> _Task description_: Only the lines of the listing below that run from the line with "Rollen verteilen (~3-5)" through the line with "policy function iteration." are to be set down, word for word. Pictures stay out.

> _Provided data_:
------------------------------------------------------------

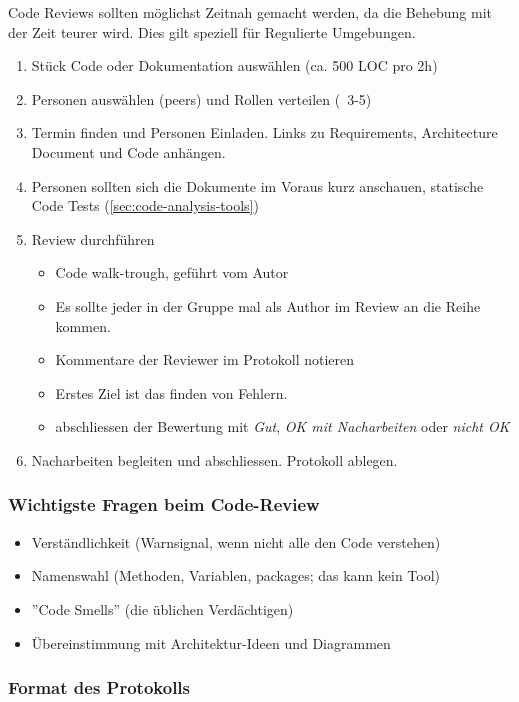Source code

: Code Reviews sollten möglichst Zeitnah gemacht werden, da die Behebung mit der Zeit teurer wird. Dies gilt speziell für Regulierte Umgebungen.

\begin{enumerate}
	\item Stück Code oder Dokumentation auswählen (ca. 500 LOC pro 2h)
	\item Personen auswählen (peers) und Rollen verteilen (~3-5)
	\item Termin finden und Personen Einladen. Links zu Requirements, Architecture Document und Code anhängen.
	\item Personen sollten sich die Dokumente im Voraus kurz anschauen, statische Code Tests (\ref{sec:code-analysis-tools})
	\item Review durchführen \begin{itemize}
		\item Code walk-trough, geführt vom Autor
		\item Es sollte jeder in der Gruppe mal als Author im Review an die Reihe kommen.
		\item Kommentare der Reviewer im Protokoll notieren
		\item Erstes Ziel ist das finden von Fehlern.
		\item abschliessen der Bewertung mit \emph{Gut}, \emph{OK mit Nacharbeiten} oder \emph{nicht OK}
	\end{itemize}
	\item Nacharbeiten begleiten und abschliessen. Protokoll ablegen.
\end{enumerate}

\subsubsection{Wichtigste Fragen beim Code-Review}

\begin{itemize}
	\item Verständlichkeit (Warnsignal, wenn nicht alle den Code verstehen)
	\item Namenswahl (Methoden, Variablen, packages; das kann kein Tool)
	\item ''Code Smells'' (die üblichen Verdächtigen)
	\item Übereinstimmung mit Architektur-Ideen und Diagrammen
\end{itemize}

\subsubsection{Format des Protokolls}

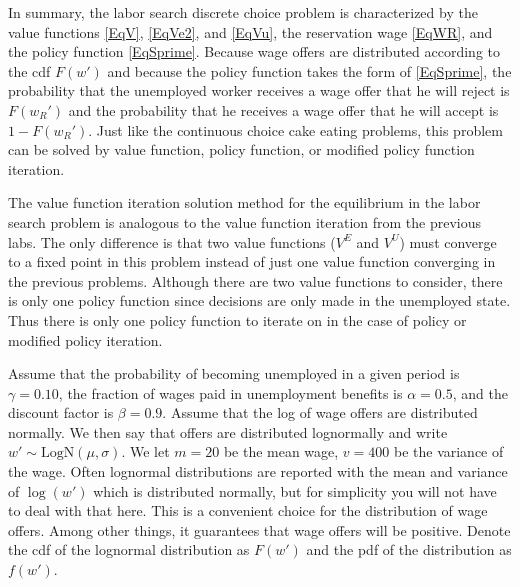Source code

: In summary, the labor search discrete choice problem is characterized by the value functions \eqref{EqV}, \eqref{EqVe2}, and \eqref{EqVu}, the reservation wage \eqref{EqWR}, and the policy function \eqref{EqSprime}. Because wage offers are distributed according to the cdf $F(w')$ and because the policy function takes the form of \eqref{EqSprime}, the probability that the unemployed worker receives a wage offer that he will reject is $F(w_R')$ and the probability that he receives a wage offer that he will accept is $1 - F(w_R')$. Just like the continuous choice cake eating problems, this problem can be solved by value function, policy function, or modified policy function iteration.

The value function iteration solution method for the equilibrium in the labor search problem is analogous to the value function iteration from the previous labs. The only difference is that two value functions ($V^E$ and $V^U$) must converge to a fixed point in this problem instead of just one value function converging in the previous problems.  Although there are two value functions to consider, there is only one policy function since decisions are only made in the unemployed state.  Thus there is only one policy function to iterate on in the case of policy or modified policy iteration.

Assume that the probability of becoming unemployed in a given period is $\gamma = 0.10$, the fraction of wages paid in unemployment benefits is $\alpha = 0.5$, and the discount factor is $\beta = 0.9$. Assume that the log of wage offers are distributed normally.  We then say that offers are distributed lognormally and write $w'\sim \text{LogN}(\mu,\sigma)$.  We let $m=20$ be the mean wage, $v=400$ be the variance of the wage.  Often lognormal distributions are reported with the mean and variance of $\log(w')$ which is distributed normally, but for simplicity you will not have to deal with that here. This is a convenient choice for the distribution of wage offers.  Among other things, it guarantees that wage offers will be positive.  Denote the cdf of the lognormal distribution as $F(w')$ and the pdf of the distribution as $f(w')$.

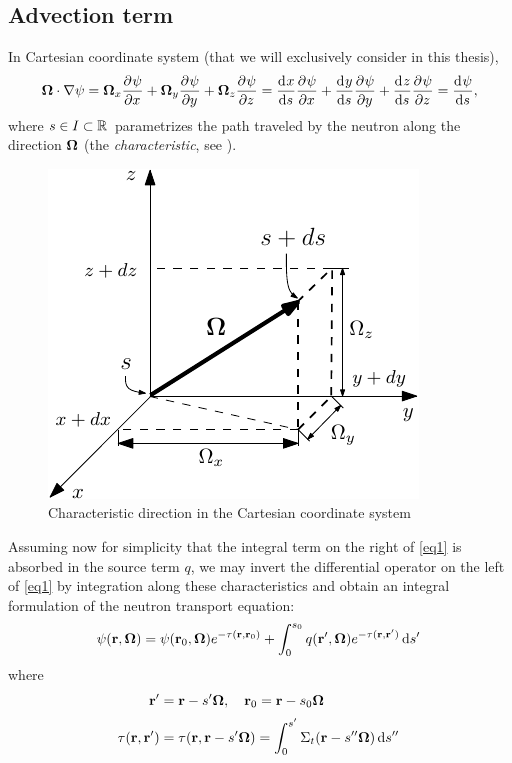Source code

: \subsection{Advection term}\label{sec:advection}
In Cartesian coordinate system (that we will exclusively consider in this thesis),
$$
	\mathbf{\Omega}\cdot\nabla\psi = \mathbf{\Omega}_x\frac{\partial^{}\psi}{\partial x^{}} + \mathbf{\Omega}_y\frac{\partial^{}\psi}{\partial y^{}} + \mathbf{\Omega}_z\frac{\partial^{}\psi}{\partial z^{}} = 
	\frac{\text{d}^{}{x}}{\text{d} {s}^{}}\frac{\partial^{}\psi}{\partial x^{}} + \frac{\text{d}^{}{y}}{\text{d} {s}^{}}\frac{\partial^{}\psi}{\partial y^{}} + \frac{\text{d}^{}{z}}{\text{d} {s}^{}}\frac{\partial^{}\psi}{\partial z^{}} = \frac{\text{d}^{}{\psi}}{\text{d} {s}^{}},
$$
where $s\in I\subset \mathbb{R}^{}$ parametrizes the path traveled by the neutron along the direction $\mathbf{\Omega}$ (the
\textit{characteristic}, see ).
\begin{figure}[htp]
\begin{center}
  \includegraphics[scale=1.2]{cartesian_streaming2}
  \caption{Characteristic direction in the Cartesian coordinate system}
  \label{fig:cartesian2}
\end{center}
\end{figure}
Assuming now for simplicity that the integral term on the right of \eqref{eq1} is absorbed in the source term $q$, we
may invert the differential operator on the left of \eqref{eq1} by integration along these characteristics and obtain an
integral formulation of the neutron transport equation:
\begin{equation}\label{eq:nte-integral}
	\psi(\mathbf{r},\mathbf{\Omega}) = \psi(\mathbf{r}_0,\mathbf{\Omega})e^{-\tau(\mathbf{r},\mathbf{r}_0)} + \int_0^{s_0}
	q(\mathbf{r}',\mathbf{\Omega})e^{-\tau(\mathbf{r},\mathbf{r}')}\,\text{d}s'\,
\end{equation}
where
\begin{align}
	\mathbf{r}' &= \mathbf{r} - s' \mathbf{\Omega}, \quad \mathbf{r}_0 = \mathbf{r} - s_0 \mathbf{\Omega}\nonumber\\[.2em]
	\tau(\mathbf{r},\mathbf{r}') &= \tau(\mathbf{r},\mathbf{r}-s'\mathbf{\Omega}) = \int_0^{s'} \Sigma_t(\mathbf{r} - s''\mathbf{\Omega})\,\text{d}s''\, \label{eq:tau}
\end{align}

------------------------------------------------------------

> _Your solution_:
	\item Personen auswählen (peers) und Rollen verteilen (~3-5)
	\item Termin finden und Personen Einladen. Links zu Requirements, Architecture Document und Code anhängen.
	\item Personen sollten sich die Dokumente im Voraus kurz anschauen, statische Code Tests (\ref{sec:code-analysis-tools})
	\item Review durchführen \begin{itemize}
		\item Code walk-trough, geführt vom Autor
		\item Es sollte jeder in der Gruppe mal als Author im Review an die Reihe kommen.
		\item Kommentare der Reviewer im Protokoll notieren
		\item Erstes Ziel ist das finden von Fehlern.
		\item abschliessen der Bewertung mit \emph{Gut}, \emph{OK mit Nacharbeiten} oder \emph{nicht OK}
	\end{itemize}
	\item Nacharbeiten begleiten und abschliessen. Protokoll ablegen.
\end{enumerate}

\subsubsection{Wichtigste Fragen beim Code-Review}

\begin{itemize}
	\item Verständlichkeit (Warnsignal, wenn nicht alle den Code verstehen)
	\item Namenswahl (Methoden, Variablen, packages; das kann kein Tool)
	\item ''Code Smells'' (die üblichen Verdächtigen)
	\item Übereinstimmung mit Architektur-Ideen und Diagrammen
\end{itemize}

\subsubsection{Format des Protokolls}

Source code

: In summary, the labor search discrete choice problem is characterized by the value functions \eqref{EqV}, \eqref{EqVe2}, and \eqref{EqVu}, the reservation wage \eqref{EqWR}, and the policy function \eqref{EqSprime}. Because wage offers are distributed according to the cdf $F(w')$ and because the policy function takes the form of \eqref{EqSprime}, the probability that the unemployed worker receives a wage offer that he will reject is $F(w_R')$ and the probability that he receives a wage offer that he will accept is $1 - F(w_R')$. Just like the continuous choice cake eating problems, this problem can be solved by value function, policy function, or modified policy function iteration.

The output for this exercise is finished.